On the other hand, Phytophthora infestans’ extracellular protein infestin 1 (INF1) belongs to the elicitin family of protein elicitors known to induce hypersensitive responses in some Solanaceous and cruciferous plants [44]. The results regarding the ability of PscRxLR effectors from the P. cubensis to modulate cell death responses induced by BAX and INF1 indicate that effectors suppressing cell death triggered by BAX also suppress INF1-induced cell death (Table 3). This suggests a potential common mechanism or pathway targeted by these effectors to inhibit cell death induction, demonstrating a sophisticated mechanism evolved by the pathogens to manipulate the host’s immune response for their benefit.

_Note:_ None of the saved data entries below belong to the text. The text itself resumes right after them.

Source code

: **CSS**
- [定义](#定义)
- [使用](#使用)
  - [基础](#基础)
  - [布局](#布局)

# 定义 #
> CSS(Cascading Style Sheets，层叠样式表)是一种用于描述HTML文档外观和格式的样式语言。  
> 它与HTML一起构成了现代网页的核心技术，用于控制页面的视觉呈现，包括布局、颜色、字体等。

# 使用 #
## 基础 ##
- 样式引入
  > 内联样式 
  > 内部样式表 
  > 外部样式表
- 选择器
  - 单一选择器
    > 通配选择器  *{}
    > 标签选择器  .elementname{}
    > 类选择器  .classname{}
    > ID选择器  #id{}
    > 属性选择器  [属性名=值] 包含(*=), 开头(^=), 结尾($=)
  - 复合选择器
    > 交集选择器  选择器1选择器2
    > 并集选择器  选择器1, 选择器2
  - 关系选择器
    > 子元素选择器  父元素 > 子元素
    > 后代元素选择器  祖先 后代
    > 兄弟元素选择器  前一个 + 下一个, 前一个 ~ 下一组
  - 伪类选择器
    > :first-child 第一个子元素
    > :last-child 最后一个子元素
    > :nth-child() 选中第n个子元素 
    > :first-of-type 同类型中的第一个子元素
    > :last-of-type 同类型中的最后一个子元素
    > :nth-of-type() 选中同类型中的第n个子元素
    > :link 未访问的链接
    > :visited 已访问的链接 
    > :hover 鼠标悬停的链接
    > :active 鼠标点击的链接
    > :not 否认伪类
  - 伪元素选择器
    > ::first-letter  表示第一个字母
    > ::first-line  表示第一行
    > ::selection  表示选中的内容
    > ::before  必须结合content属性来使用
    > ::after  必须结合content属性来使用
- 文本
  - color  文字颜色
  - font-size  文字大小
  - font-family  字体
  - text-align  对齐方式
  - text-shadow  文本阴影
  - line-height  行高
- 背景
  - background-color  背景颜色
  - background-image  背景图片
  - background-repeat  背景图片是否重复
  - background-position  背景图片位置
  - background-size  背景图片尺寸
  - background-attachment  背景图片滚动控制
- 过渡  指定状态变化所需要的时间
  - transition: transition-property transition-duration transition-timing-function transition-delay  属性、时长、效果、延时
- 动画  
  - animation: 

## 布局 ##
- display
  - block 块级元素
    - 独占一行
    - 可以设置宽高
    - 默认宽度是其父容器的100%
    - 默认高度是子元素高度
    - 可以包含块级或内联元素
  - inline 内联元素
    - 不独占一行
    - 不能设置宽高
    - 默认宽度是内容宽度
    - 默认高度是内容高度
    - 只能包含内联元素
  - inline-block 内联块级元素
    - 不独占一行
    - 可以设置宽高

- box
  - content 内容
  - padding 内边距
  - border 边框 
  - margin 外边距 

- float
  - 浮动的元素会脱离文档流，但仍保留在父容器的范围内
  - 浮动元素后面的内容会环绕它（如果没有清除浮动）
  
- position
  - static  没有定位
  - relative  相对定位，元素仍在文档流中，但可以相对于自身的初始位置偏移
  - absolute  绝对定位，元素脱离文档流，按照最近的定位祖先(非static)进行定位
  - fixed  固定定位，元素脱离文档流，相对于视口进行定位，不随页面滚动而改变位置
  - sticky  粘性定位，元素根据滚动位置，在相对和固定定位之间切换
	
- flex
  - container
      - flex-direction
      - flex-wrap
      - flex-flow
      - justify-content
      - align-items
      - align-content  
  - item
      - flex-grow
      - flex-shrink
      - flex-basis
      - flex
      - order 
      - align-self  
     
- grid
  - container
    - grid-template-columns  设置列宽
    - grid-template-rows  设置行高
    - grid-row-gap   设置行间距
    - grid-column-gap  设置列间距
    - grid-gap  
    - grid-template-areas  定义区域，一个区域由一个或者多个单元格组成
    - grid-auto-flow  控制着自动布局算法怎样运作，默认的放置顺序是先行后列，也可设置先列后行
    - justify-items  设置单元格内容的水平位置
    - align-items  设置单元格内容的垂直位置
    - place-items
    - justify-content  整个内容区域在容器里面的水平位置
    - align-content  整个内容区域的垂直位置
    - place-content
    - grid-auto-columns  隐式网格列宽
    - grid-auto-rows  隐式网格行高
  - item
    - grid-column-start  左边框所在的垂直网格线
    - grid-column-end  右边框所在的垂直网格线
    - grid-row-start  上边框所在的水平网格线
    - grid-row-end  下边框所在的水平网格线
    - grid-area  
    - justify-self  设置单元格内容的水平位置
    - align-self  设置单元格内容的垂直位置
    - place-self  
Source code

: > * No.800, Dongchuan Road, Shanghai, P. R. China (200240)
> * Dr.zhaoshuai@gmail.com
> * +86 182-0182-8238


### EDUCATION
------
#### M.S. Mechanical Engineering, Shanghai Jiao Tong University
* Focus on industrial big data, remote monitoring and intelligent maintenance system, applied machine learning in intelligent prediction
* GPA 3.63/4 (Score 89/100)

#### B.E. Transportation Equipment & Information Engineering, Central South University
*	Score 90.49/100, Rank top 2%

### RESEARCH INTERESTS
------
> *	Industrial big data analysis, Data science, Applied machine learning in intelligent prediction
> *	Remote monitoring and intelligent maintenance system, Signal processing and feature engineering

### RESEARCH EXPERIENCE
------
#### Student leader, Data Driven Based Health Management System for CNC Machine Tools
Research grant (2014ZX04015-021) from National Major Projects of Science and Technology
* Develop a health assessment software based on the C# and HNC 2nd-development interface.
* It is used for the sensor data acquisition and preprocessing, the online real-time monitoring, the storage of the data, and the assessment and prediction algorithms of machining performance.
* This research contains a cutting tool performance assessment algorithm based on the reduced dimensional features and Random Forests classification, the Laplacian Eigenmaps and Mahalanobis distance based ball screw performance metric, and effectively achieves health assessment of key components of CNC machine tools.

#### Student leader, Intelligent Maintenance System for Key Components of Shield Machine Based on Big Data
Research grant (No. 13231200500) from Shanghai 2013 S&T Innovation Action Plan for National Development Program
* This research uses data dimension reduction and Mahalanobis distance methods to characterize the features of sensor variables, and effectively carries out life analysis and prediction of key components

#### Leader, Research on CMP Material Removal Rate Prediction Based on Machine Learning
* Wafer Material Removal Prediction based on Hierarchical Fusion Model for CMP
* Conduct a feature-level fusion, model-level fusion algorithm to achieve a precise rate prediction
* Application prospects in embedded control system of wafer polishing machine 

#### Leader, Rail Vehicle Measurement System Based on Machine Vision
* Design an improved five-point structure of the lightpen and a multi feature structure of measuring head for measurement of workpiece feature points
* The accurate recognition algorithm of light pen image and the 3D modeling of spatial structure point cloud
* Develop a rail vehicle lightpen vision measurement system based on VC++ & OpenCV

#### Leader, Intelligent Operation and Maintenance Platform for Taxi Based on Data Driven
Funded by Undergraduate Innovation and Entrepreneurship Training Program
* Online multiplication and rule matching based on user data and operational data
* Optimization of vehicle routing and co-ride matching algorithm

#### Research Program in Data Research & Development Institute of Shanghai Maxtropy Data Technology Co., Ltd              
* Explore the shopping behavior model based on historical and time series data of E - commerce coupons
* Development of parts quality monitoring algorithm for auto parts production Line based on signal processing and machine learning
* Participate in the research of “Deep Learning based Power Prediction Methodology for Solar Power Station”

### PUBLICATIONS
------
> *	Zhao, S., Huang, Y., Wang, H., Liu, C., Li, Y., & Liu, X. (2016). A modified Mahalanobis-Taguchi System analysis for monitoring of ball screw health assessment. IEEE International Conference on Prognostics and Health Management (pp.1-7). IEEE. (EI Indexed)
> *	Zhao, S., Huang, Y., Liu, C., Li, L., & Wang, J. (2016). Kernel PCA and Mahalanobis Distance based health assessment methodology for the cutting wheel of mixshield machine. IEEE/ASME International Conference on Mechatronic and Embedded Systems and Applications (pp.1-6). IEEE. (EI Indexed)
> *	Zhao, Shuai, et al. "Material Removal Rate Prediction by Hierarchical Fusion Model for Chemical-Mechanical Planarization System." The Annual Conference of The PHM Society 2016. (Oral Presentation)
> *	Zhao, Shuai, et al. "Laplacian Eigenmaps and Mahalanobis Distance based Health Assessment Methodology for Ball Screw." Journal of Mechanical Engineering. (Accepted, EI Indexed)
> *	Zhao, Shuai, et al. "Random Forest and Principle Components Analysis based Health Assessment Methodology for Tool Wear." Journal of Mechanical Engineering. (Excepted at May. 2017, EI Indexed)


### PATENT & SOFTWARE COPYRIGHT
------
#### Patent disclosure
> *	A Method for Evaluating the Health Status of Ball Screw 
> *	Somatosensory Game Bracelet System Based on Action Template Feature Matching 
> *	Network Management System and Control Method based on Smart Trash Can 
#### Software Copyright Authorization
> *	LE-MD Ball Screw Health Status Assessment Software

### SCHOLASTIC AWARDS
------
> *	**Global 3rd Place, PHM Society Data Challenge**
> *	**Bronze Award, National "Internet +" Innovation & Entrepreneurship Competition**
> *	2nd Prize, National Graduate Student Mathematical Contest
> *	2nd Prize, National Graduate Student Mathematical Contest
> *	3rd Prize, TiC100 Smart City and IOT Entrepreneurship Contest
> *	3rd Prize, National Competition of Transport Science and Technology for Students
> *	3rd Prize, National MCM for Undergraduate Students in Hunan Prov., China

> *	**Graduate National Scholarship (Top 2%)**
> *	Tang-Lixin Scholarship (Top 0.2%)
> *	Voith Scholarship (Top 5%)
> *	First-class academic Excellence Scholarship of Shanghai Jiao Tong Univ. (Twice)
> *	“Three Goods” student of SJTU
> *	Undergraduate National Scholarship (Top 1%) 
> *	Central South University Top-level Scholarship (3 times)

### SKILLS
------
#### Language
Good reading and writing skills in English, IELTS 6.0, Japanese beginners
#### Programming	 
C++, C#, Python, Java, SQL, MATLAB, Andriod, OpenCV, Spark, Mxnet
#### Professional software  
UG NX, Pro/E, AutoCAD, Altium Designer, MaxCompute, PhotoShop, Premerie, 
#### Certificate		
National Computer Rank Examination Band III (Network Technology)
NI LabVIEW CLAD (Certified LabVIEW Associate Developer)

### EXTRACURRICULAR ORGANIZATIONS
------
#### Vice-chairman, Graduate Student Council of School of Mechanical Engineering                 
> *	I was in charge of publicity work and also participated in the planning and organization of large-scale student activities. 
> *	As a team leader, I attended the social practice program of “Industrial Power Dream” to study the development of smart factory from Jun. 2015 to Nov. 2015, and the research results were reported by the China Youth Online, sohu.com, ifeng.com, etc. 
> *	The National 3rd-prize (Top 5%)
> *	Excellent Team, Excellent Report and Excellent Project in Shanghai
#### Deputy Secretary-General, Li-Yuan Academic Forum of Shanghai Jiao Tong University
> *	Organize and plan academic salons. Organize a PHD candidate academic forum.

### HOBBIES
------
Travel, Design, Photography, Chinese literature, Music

Our results are consistent with [24], showing that when A. tumefaciens strains carrying both genes were infiltrated simultaneously, P. sojae Avr1b-1 gene expression shielded N. benthamiana tissue from cell death caused by BAX cDNA expression. This finding supports [36], who reported that out of 49 P. sojae RXLR effectors, 53% could suppress INF1-triggered PCD. Additionally, P. infestans RXLR effector AVR3a suppresses PCD triggered by the PAMP-like elicitin INF1 [26]. Overall, this study provides valuable insights into the genomic architecture and functional characteristics of P. cubensis RxLR effectors, helping to comprehend host-pathogen interactions and the development of disease management strategies.

Funding Statement

This work was supported by the Project No. RS-2020-IP120086 (CNU, Sang-Keun Oh) of the Institute of Planning and Evaluation for Technology in Food, Agriculture and Forestry (IPET), Republic of Korea.

Author contributions

RDG and S-KO designed the experiments and wrote the manuscript. SHK, JM, MS, IJ, and SA carried out genome sequences analysis and HR investigation. All authors contributed to the article and approved the submitted version.

Disclosure statement

No potential conflict of interest was reported by the author(s).

Data availability statement

The datasets generated during and/or analyzed during the current study are available from the corresponding author upon reasonable request.